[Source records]

===

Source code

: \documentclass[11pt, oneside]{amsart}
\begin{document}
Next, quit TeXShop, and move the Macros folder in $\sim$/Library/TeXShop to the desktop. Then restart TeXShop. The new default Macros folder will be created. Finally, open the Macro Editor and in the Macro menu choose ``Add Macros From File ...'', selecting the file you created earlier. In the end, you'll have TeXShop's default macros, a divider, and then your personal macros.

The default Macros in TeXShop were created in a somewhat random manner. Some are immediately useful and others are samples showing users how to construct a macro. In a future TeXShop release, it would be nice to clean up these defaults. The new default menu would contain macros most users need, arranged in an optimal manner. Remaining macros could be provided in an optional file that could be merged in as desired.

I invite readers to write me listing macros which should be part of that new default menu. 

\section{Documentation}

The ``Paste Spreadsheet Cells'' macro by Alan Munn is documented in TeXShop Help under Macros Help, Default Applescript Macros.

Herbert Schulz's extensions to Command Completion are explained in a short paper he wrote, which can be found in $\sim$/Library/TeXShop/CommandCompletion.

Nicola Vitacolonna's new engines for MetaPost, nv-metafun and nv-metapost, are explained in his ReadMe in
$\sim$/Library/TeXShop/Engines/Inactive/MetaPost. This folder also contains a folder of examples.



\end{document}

===

ACTION ITEM: Across the entries above, how many lines contain "created"? Provide only the count.

RESPONSE TO THE TASK: 2